イタリアワインは難しい?

私はイタリアンレストランでソムリエをしています。扱っているワインは全てイタリアワインです。

みなさんはイタリアワインについて、どのようなイメージをお持ちですか?

お客様からよく言われるのは「イタリアワインは難しいよ。だって品種がたくさんあって覚えられないから。」ということ。

確かにイタリアには2,000種以上(推定)の品種があると言われていますし、日本に輸入されているワインでも、ブレンドされている品種を細かく見ていくと、初めて聞くようなものも多々あります。
品種を細かく覚えていこうとすると・・・確かに難しくなってしまいますね。

イタリアワインを扱うソムリエとして、そしてイタリアワインファンの一人として申し上げたいのは、もっとシンプルに捉えてください、難しく考えず、まずは受け入れてください、ということです。

品種から入ろうとするから難しくなってしまうのかもしれません。

最初から、「覚えよう」と意気込んで取り組んでも、途中で嫌になってしまうこともあるかもしれません。

国際品種として知られる、シャルドネ、ピノ・ノワール、カベルネ・ソーヴィニヨンなどはフランスを中心に世界各国で栽培されています。

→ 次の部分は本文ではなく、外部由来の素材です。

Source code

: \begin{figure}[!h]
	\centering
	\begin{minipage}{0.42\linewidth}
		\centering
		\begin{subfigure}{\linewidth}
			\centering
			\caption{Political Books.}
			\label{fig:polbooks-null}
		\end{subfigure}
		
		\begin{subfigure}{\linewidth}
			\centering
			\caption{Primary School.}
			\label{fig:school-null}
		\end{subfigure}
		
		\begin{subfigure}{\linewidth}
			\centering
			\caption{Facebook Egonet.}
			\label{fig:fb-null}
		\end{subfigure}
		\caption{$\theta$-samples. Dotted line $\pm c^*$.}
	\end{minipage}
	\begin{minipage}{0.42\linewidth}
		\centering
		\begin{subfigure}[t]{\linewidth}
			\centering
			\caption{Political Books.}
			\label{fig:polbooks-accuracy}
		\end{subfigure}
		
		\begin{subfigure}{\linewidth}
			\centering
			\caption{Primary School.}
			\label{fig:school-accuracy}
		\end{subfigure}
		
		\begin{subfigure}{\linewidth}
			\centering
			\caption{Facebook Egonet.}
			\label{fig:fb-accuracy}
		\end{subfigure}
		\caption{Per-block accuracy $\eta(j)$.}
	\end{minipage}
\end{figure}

世界のワインの基本がフランスにあり、フランスワインとその品種をマスターすれば、世界のワインに応用することができ、ワイン全体の理解が容易になるという考え方が主流です。残念ながらイタリアは、全くそのルールに当てはまらないのです。

イタリアは全20州でワインが造られており、それぞれの土地、それぞれの地元に固有品種(土着品種)があります。その土地に元々あったと言われる品種も多いですが、他国から伝来したもの、特に紀元前7~8世紀頃、ギリシャ人がイタリアに到来した際に持ち込まれた品種も多いと言われています。

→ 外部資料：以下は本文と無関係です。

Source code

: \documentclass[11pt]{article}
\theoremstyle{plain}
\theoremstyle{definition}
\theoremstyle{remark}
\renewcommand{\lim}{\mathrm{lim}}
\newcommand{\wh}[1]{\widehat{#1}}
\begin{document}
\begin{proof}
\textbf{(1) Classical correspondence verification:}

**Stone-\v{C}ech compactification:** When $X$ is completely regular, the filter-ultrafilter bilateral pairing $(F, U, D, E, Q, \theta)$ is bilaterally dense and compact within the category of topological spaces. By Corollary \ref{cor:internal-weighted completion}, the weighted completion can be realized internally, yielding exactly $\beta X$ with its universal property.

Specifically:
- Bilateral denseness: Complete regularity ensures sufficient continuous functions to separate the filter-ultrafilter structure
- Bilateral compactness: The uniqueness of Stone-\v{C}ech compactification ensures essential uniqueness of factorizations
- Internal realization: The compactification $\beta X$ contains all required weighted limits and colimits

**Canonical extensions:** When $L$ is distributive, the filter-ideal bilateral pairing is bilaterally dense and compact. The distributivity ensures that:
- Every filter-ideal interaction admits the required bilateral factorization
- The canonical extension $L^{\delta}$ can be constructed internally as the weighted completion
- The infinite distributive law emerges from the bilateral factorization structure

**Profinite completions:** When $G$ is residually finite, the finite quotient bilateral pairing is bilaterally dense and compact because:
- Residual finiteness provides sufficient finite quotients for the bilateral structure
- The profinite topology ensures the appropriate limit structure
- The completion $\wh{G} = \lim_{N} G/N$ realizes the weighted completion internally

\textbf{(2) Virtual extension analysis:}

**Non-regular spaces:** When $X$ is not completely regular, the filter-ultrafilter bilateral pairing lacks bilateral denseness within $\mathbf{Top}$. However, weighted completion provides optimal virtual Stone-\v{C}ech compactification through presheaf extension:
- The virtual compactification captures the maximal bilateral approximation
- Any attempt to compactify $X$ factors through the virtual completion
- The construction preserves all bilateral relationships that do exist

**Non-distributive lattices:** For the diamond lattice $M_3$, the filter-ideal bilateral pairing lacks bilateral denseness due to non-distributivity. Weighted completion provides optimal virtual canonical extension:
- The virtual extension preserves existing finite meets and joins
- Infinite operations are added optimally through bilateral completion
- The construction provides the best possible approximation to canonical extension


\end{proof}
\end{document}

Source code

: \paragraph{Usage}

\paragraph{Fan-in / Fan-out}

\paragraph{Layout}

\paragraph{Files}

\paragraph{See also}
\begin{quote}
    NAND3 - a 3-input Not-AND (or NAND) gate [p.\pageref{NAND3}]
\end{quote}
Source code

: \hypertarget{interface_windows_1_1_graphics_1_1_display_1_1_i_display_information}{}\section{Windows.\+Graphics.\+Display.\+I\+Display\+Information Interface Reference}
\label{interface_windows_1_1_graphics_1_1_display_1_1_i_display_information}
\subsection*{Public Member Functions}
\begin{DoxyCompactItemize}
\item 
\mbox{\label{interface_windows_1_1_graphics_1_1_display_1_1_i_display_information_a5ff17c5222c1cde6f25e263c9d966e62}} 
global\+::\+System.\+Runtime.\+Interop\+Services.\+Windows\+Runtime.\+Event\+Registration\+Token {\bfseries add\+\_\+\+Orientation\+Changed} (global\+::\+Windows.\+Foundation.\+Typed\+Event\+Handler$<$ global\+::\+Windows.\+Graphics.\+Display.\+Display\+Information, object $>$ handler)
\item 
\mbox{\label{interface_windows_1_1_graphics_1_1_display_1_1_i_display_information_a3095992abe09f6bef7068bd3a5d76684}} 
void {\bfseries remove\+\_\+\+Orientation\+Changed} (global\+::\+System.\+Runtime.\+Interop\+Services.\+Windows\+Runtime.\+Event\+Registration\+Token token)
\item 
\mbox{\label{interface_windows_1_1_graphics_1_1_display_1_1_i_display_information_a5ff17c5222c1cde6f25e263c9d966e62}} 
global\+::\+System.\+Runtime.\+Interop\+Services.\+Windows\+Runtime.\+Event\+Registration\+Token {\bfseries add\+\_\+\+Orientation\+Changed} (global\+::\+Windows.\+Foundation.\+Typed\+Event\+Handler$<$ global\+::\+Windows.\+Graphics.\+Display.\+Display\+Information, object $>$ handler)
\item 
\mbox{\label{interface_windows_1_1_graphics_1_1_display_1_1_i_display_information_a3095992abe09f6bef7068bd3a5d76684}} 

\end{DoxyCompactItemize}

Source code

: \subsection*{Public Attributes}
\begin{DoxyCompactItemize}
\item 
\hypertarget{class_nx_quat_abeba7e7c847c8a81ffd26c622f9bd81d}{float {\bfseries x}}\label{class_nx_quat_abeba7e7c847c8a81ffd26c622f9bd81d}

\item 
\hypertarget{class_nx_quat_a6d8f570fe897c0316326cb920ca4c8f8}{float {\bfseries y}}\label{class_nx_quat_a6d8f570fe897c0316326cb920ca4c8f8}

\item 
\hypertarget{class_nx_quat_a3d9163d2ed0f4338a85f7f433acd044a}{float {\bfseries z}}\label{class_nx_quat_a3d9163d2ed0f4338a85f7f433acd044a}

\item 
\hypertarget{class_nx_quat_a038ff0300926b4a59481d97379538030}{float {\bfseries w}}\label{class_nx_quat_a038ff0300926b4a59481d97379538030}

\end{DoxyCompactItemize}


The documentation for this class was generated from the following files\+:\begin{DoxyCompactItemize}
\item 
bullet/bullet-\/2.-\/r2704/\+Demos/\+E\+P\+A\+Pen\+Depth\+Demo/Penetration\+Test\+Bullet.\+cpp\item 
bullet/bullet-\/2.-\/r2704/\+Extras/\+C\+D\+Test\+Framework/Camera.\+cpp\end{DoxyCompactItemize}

古代ギリシャ人たちはイタリアの南端、シチリアやカラブリアの海岸にやってきて、その土地がワイン造りに最適な土地であることから、「エノトリアテルス(ワインの大地)」と名付け、ブドウ栽培を広めていきました。ギリシャ人たちによりもたらされたそれらの品種はゆっくりとイタリア半島の北へ移動し、それぞれの土地でその土地に合うブドウ品種が残ってきたとみられています。

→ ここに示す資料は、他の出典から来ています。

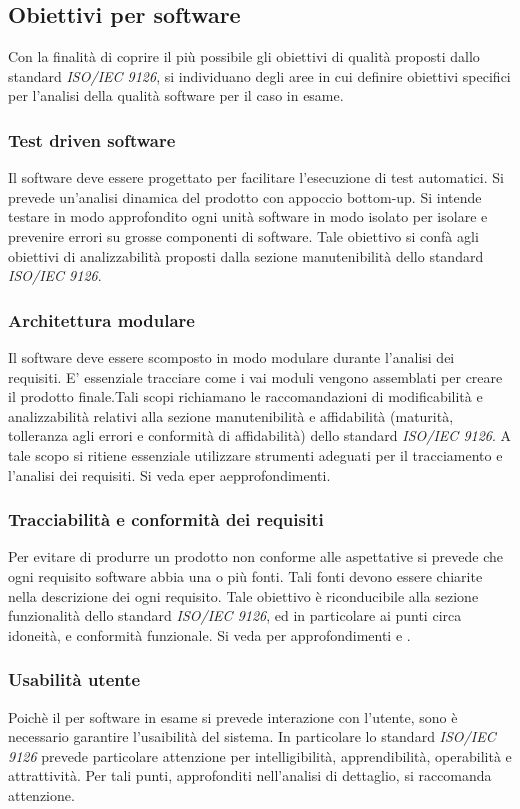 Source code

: \documentclass[12pt,a4paper]{article}
\begin{document}
\subsection{Obiettivi per software}

Con la finalità di coprire il più possibile gli obiettivi di qualità proposti dallo standard  \textit{ISO/IEC 9126}, si individuano degli aree in cui definire obiettivi specifici per l'analisi della qualità software per il caso in esame.
\subsubsection{Test driven software}
Il software deve essere progettato per facilitare l'esecuzione di test automatici. Si prevede un'analisi dinamica del prodotto con appoccio bottom-up. Si intende testare in modo approfondito ogni unità software in modo isolato per isolare e prevenire errori su grosse componenti di software. Tale obiettivo si confà agli obiettivi di analizzabilità proposti dalla sezione manutenibilità dello standard  \textit{ISO/IEC 9126}.
\subsubsection{Architettura modulare}
Il software deve essere scomposto in modo modulare durante l'analisi dei requisiti. E' essenziale tracciare come i vai moduli vengono assemblati per creare il prodotto finale.Tali scopi richiamano le raccomandazioni di modificabilità e analizzabilità relativi alla sezione manutenibilità e affidabilità (maturità, tolleranza agli errori e conformità di affidabilità) dello standard \textit{ISO/IEC 9126}. A tale scopo si ritiene essenziale utilizzare strumenti adeguati per il tracciamento e l'analisi dei requisiti. Si veda \NdP e\AdR per aepprofondimenti.
\subsubsection{Tracciabilità e conformità dei requisiti}
Per evitare di produrre un prodotto non conforme alle aspettative si prevede che ogni requisito software abbia una o più fonti. Tali fonti devono essere chiarite nella descrizione dei ogni requisito. Tale obiettivo è riconducibile alla sezione funzionalità dello standard  \textit{ISO/IEC 9126}, ed in particolare ai punti circa idoneità, e conformità funzionale. Si veda per approfondimenti \NdP e \AdR.
\subsubsection{Usabilità utente}
Poichè il per software in esame si prevede interazione con l'utente, sono è necessario garantire l'usaibilità del sistema. In particolare lo standard \textit{ISO/IEC 9126} prevede particolare attenzione per intelligibilità, apprendibilità, operabilità e attrattività. Per tali punti, approfonditi nell'analisi di dettaglio, si raccomanda attenzione.
\end{document}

イタリアは紀元前後に古代ローマ帝国が栄え、ローマ帝国の拡大とともにブドウ栽培(ワイン造り)が広まっていきました。ローマ帝国滅亡後はいくつもの独立した都市国家が栄えたりして、一つの国として統一されたのは、なんと1861年。今から僅か157年前、長い歴史から見たら最近のことです。イタリア半島の中央にはアペニン山脈が縦断し、北にはアルプス山脈がそびえ、周りは地中海に囲まれ、相互の行き来が難しかったことから、それぞれの土地でそれぞれの文化が生まれ育ってきました。

ワインも然りー。

だからイタリア各地のバラエティ豊かなブドウ品種が守られ、育ってきたのです。

イタリアワインを識るために、まずはイタリア地図から始めてみてはいかがでしょう?

全20州の位置関係、そしてアルプス山脈とアペニン山脈、ティレニア海とアドリア海とイオニア海を押さえてください。

そして主要ブドウ品種だけ覚えましょう。

ワインを一本選んでみます。

例えばキァンティ・クラッシコ。
イタリア中部アペニン山脈の西側トスカーナ州のフィレンツェ~シエナ間の丘陵地帯で生産されるイタリアで最も知名度の高い歴史ある赤ワインです。
サンジョヴェーゼという黒ブドウ主体で造られ、スミレの花の香りが美しく、サンジョヴェーゼ特有の酸とタンニンの骨格がしっかりとした、瑞々しくエレガントな赤ワインです。
サンジョヴェーゼは亜種も非常に多く、同じトスカーナ内でも、ブルネッロ・ディ・モンタルチーノやヴィーノ・ノビレ・ディ・モンテプルチャーノなど、有名な銘柄がいくつかあります。
気になったらぜひ飲んでみてください。そして地図で場所をチェックしてください。
その北のエミリア・ロマーニャ州、東側のウンブリア州でもサンジョヴェーゼの秀逸なワインがあります。見つけたら飲んでみてください。そして地図で場所を探してみましょう。
同じサンジョヴェーゼでもいくつかの共通点がありながら、その雰囲気の違いに驚かれるかもしれません。 そうするとなぜそんな違いがあるのか、興味が湧いてくるはずです。気候や土壌、栽培方法、醸造方法、調べてみて、ああなるほどというポイントを見つけることができたら、それを大切にしてください。
継続していくと、そのポイントが線となり繋がっていきます。
そうすると今まで無秩序と思えていたイタリアワインがすーっと秩序だって立体的に浮き上がってきます。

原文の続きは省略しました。